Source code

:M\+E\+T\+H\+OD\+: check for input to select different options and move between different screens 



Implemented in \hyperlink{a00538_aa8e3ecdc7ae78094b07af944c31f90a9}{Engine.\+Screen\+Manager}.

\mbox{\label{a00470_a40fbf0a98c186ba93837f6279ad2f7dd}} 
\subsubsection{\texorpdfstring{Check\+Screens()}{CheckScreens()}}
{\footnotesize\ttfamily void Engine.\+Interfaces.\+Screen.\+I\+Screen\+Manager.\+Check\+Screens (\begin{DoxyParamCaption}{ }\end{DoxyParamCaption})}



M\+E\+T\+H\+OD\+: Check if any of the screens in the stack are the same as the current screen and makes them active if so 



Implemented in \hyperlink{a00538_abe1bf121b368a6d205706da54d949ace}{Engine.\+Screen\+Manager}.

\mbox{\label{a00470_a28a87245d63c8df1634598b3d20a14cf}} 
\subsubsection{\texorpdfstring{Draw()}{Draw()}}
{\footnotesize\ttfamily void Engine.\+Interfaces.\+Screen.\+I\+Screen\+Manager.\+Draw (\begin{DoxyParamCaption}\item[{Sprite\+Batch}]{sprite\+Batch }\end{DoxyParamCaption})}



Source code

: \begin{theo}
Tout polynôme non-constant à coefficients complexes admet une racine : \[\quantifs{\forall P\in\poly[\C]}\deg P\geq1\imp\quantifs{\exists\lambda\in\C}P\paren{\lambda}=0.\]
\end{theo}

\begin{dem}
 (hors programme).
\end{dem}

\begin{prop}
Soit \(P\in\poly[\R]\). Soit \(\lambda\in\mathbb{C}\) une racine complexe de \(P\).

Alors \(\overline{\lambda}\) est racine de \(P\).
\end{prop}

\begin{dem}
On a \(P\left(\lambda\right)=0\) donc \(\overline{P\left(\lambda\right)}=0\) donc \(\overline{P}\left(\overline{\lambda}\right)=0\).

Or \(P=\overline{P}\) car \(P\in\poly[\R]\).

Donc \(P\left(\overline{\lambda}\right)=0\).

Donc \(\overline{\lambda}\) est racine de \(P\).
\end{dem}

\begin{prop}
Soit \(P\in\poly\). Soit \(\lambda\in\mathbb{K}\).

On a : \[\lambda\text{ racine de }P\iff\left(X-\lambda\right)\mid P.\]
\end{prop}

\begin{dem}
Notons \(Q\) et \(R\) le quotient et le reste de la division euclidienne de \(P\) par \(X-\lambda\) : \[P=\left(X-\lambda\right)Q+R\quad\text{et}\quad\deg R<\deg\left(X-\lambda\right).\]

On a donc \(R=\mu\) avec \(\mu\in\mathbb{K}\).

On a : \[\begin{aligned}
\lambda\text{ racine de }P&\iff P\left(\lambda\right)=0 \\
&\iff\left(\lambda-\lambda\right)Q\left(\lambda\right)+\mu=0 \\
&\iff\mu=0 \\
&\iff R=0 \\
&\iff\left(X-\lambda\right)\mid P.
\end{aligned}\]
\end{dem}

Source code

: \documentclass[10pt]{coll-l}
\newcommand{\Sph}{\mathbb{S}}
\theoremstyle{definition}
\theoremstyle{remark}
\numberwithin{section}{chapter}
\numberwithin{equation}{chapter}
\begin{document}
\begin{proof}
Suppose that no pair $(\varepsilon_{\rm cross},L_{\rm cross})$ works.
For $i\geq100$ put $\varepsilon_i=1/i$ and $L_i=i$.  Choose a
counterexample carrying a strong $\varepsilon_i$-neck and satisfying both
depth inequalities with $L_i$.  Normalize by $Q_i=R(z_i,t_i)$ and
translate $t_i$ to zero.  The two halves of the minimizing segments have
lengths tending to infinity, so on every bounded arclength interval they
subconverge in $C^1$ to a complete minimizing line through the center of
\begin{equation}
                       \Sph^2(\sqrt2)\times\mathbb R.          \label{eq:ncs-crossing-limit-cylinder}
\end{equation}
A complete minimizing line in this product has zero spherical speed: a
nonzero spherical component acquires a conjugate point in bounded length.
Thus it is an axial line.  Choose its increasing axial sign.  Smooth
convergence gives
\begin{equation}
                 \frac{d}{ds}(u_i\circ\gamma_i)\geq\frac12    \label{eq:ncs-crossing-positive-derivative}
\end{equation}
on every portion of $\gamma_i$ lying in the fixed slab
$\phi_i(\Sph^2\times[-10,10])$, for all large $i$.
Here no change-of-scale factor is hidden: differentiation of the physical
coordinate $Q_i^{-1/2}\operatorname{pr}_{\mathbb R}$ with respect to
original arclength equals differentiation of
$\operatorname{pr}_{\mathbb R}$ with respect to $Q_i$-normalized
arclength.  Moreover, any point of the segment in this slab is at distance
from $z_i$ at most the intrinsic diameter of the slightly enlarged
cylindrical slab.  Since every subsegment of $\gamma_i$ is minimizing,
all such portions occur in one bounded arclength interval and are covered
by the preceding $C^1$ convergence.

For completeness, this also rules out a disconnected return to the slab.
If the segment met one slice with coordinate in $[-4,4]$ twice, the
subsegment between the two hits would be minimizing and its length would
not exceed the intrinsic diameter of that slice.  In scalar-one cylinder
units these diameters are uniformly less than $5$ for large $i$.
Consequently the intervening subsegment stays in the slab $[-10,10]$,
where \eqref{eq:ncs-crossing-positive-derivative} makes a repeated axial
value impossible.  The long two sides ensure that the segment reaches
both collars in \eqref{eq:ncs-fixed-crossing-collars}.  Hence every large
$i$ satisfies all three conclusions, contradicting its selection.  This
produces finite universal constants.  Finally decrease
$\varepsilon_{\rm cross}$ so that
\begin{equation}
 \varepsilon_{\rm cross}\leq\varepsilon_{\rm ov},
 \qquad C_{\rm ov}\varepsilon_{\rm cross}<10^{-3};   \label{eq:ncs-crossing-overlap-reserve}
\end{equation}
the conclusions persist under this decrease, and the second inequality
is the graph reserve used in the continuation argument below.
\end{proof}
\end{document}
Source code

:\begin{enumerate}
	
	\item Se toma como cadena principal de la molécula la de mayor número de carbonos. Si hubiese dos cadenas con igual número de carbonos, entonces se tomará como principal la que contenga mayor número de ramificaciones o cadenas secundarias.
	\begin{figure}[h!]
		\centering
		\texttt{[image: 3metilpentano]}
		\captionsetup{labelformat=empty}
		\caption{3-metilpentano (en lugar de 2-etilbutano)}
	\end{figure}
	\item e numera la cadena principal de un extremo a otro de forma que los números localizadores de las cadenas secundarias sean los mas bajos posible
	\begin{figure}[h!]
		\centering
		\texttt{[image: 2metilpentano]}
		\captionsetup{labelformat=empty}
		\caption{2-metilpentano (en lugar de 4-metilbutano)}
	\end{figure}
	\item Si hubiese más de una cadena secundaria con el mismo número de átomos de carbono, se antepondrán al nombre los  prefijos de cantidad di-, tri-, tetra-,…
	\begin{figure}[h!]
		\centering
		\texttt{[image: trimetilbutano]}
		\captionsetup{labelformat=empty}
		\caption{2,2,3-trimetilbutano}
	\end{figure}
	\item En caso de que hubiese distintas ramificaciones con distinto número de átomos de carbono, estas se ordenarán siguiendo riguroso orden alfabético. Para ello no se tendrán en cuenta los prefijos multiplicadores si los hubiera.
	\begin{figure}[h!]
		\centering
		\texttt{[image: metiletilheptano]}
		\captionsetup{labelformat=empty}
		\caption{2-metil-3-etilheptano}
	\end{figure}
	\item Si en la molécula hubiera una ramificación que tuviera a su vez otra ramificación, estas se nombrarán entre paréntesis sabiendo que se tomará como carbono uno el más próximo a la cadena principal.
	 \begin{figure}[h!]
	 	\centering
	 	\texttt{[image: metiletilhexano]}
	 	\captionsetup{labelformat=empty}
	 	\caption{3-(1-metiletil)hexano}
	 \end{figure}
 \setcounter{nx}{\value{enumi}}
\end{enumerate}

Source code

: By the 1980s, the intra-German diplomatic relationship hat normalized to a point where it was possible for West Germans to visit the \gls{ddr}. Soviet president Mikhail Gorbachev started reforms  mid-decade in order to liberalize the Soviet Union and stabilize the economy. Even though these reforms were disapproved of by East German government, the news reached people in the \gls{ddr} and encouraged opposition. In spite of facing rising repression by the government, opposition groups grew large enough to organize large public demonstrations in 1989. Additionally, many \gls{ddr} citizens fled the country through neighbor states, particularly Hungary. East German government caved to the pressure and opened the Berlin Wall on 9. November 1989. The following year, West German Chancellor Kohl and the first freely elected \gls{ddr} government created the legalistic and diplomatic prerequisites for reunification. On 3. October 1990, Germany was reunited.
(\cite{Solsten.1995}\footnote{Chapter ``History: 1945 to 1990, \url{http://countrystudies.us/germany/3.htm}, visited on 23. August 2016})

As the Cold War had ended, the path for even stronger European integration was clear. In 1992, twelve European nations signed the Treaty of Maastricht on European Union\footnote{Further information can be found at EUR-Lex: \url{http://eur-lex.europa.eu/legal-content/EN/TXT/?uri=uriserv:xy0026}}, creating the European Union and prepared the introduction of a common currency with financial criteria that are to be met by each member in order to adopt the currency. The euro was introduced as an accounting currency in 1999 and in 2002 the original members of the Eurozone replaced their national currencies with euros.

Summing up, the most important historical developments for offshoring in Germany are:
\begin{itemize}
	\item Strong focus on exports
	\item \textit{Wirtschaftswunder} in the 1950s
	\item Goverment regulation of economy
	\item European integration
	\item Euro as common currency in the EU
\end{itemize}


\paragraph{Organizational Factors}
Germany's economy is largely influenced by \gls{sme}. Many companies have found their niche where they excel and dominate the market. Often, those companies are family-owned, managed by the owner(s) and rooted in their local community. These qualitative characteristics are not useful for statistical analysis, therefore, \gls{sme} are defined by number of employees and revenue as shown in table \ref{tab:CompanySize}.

Assignment: Would you copy all lines in the records where the string "subsegment" appears?

Output for this exercise:
cylindrical slab.  Since every subsegment of $\gamma_i$ is minimizing,
subsegment between the two hits would be minimizing and its length would
Consequently the intervening subsegment stays in the slab $[-10,10]$,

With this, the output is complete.